**** Entries shown ****

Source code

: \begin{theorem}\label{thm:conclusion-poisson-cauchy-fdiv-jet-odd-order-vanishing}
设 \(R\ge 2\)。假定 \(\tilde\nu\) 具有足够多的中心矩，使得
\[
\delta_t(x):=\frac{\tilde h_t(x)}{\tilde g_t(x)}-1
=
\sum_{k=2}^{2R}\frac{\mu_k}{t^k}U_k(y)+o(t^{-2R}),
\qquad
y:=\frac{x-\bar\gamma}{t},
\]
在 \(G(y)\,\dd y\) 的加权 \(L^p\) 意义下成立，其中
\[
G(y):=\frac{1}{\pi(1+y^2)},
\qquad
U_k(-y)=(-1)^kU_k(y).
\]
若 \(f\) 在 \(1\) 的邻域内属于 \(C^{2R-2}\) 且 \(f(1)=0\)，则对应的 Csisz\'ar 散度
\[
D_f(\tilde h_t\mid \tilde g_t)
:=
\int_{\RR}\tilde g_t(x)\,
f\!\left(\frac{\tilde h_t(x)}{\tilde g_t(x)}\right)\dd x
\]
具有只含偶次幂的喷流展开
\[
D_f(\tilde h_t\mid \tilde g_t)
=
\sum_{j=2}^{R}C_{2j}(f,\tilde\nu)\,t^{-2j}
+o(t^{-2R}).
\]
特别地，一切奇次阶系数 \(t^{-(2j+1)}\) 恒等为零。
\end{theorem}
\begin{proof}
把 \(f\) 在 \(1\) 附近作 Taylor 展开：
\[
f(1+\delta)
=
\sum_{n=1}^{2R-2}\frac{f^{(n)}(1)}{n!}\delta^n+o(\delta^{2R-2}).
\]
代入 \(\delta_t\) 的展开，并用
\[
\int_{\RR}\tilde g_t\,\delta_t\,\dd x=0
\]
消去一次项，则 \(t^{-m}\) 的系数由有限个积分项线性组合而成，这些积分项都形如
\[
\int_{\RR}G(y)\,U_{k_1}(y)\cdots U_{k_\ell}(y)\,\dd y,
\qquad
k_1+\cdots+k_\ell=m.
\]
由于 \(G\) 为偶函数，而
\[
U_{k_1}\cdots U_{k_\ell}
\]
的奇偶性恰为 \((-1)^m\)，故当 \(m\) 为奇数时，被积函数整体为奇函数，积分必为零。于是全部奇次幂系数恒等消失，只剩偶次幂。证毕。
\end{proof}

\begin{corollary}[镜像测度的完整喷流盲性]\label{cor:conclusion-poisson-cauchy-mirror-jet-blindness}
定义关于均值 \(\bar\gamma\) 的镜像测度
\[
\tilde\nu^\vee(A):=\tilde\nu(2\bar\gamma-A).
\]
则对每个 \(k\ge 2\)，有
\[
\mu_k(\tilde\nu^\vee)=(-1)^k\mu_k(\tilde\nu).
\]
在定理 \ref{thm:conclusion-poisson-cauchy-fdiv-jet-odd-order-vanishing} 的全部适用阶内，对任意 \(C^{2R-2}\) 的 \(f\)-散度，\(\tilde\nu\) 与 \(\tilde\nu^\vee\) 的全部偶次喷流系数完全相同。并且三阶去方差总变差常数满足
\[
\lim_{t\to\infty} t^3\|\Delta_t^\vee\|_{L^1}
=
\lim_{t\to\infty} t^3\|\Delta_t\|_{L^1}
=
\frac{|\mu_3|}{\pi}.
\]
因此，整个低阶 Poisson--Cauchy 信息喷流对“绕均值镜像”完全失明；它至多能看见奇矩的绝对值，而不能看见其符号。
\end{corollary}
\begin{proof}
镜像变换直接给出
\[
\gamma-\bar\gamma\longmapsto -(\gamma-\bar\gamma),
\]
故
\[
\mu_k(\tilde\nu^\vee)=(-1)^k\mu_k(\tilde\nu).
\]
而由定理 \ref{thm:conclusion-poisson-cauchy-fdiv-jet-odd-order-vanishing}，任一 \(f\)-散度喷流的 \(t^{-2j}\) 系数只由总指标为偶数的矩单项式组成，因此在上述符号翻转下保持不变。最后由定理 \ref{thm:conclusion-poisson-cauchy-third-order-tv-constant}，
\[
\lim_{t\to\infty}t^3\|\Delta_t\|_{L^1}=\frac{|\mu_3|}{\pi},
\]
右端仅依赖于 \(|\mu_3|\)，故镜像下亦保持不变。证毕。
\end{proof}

****
**** Entries shown ****

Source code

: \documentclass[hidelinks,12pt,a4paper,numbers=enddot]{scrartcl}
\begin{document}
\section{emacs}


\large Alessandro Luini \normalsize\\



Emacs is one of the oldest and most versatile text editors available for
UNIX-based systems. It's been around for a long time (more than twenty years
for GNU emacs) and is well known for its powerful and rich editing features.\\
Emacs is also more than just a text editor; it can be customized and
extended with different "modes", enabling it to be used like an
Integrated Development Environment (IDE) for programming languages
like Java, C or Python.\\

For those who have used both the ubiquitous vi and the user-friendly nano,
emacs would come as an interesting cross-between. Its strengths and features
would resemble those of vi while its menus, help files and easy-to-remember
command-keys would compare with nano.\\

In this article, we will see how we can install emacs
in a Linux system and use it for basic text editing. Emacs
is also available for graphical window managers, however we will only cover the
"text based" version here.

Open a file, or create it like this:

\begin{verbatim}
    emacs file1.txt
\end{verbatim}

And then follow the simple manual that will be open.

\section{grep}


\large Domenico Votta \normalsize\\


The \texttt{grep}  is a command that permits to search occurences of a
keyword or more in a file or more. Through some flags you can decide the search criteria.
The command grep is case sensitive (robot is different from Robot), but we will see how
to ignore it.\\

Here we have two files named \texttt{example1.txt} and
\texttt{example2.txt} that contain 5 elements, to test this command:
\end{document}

****
**** Entries shown ****

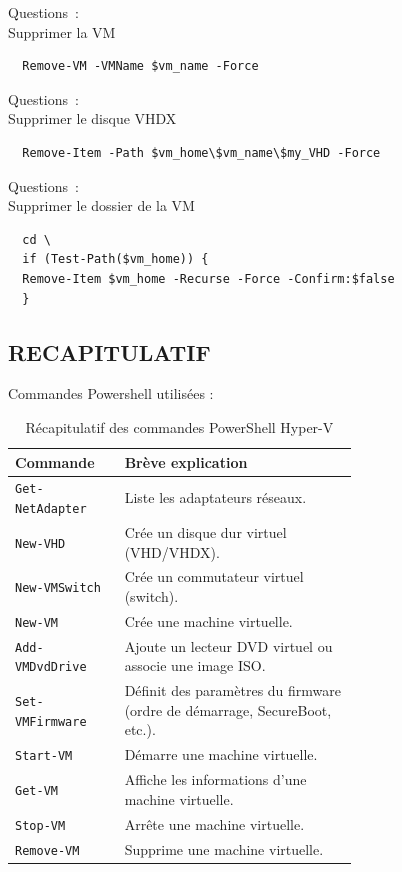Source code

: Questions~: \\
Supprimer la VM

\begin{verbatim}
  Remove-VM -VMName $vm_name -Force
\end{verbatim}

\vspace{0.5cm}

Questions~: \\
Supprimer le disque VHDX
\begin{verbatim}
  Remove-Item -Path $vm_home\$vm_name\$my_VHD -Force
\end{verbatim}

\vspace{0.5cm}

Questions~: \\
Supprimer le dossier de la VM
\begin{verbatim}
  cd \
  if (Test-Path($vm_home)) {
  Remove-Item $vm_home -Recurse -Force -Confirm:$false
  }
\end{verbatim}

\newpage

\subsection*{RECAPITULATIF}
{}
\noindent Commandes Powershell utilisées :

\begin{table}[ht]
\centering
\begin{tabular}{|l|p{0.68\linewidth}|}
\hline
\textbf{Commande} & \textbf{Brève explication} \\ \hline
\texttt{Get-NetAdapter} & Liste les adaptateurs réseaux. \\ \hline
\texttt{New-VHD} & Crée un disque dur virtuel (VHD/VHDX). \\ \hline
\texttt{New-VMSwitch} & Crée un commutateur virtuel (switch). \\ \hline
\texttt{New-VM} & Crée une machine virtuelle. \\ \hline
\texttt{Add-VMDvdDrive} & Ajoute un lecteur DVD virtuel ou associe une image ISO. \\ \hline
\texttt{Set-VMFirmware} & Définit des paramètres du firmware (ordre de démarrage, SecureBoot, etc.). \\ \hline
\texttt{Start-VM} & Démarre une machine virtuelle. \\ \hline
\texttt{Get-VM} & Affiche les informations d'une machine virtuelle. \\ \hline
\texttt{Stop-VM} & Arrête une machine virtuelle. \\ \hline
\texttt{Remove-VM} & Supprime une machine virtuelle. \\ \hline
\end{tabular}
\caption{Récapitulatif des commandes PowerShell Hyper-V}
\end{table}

****

| About this exercise |
Would you please work out how many lines of the data hold "frac"? Reply with the number alone.

| Answer space |
8